Per esempio: le sostanze che erano presenti nel terreno, in mare e
nell’aria, erano solide, stabili e immutabili; l’acqua riscaldata bolliva e
diventava vapore, ma poteva di nuovo tornare liquida raffreddandosi. Era
possibile fondere il ferro e gli altri metalli, che poi potevano tornare
alla loro forma originaria.
Invece, le sostanze tratte dagli organismi viventi, come lo zucchero, la
carta, l’olio d’oliva, sembravano conservare la fragilità e la delicatezza
delle forme di vita dalle quali derivavano: riscaldate, queste sostanze
fumavano, si carbonizzavano e le trasformazioni subite erano irreversibili.
Era quindi legittimo supporre di trovarsi di fronte
a due tipi distinti di materia.
Il chimico svedese Berzelius propose di chiamare
“sostanze organiche” quelle ottenute dagli
organismi viventi, e “sostanze inorganiche”
tutte le altre.
Berzelius riteneva che fosse possibile trasformare abbastanza facilmente
sostanze organiche in inorganiche, mentre era impossibile l’operazione
opposta, se non per mezzo della vita: per ottenere
sostanze organiche da quelle inorganiche occorreva una qualche forza vitale,
presente soltanto nei tessuti.
Questa convinzione cadde nel 1828 quando il chimico tedesco Wohler,
scaldando del cianato di ammonio (sostanza inorganica), scoprì con
meraviglia di aver ottenuto dei cristalli che, all’analisi, si rivelarono di
urea, cioè il principale componente solido dell’urina dei mammiferi, quindi
un composto sicuramente organico.
Tra il 1850 e il 1860 il francese Berthelot realizzò la sintesi di
numerosi composti organici, come l’alcool metilico, l’alcool etilico, il
metano, il benzolo, l’acetilene, partendo da composti inorganici.

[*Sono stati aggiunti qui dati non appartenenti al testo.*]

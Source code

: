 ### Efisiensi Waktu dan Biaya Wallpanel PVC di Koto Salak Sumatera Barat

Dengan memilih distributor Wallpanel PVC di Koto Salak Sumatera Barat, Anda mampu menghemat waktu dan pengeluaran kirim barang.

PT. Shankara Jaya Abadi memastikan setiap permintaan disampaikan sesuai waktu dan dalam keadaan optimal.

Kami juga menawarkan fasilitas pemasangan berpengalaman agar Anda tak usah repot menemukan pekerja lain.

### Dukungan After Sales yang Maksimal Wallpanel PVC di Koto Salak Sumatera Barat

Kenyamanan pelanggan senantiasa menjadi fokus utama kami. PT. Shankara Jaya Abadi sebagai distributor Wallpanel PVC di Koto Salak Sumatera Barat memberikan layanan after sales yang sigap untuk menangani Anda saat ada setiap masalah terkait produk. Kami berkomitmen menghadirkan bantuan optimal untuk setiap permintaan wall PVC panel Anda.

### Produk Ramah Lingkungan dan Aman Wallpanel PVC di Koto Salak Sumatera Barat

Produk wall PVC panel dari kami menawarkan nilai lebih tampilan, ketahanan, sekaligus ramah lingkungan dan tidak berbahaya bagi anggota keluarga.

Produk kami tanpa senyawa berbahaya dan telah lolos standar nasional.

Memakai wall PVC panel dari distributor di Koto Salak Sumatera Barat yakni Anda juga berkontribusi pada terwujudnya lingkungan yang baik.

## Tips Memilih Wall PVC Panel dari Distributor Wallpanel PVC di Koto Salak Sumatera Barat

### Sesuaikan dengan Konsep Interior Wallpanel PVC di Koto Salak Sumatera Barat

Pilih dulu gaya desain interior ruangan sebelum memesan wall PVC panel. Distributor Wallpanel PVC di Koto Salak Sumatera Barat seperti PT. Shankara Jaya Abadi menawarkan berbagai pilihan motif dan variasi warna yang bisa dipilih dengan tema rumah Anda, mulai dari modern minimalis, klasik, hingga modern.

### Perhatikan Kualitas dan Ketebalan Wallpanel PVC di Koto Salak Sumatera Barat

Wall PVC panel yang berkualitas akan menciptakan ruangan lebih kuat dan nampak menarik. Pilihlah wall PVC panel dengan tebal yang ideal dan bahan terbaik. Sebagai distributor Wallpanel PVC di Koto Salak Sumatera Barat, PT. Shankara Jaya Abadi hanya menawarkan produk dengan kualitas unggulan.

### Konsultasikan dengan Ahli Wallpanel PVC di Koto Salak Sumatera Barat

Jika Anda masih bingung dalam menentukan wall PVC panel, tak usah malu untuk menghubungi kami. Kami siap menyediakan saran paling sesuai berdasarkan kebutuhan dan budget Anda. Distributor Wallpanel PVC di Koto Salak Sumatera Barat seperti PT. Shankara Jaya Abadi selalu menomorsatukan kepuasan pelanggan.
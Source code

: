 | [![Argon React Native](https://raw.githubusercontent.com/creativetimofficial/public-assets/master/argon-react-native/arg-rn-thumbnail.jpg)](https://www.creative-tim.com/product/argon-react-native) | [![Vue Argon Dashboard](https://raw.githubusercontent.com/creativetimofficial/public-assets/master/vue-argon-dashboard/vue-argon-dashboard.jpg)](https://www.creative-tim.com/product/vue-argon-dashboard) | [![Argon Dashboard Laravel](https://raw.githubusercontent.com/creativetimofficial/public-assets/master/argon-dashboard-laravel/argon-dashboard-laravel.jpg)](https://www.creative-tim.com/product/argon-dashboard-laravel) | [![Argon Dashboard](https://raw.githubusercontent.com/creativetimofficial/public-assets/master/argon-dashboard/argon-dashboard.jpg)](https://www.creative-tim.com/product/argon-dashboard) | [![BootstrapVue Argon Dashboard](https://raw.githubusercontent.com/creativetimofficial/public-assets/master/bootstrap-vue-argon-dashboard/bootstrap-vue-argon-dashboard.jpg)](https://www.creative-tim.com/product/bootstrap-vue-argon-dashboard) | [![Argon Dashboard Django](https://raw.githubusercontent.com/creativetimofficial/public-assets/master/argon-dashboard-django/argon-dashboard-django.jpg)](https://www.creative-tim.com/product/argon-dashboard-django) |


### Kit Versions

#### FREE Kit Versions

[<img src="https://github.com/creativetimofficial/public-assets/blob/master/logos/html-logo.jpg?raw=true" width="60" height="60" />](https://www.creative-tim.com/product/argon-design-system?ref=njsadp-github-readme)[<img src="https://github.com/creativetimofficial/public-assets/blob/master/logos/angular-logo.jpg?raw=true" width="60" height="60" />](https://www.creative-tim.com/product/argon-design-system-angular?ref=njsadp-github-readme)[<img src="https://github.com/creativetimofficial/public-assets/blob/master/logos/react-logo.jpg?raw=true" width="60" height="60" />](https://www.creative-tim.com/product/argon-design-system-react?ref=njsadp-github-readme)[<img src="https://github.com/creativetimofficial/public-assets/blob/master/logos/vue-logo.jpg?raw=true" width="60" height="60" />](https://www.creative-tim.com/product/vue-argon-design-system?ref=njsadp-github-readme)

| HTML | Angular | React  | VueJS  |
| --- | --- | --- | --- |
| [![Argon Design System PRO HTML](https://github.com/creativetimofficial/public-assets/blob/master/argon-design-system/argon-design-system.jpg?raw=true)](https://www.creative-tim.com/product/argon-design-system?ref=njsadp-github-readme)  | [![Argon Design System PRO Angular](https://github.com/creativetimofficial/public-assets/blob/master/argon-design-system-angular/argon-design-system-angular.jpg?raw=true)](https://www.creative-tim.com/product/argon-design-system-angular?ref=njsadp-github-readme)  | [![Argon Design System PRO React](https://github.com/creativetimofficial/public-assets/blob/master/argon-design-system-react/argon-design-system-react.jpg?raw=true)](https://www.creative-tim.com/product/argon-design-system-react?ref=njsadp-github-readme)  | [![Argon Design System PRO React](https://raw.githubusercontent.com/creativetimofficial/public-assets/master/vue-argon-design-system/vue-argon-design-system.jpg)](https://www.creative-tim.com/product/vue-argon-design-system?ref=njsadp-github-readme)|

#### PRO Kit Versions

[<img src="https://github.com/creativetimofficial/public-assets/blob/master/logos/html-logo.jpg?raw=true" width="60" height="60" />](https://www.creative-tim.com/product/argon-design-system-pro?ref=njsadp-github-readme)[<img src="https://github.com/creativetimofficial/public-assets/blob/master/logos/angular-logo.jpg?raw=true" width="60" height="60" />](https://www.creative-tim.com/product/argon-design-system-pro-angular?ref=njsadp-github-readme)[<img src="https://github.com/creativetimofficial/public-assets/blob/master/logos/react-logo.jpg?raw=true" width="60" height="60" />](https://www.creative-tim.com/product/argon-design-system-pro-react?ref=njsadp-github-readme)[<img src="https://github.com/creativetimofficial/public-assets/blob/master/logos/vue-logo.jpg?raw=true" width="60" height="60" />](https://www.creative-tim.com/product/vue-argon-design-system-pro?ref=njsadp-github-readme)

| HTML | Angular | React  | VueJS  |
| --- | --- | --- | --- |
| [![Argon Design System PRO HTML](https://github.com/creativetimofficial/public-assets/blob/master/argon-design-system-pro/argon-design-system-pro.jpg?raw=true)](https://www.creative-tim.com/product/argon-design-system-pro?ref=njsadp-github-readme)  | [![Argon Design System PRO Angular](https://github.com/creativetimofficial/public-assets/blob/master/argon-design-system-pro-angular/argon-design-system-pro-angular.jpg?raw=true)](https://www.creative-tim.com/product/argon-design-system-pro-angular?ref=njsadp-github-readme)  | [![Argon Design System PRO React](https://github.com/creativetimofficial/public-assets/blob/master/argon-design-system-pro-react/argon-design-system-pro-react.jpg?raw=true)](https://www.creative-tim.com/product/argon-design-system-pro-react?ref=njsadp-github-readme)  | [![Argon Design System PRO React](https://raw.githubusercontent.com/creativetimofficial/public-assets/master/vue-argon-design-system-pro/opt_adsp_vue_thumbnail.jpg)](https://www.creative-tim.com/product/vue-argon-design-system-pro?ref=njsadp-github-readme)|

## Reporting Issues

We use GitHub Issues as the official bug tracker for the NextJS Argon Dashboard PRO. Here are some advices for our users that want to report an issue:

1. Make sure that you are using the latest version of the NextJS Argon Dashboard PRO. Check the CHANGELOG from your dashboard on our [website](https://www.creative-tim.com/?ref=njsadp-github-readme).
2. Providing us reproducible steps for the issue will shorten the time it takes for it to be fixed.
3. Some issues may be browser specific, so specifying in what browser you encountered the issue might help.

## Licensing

Si scoprì in fretta che i composti organici erano costituiti prevalentemente
di carbonio, idrogeno, ossigeno, azoto:
la chimica organica assunse il nuovo nome di
“chimica dei composti del carbonio”: la vita non c’entrava più niente!
Era finito lo scontro con i vitalisti? Niente affatto! I composti organici
sintetizzati dai chimici del diciannovesimo secolo erano piuttosto semplici:
nei tessuti viventi esistevano molte sostanze talmente complesse che nessun
chimico dell’epoca poteva sperare di riprodurle.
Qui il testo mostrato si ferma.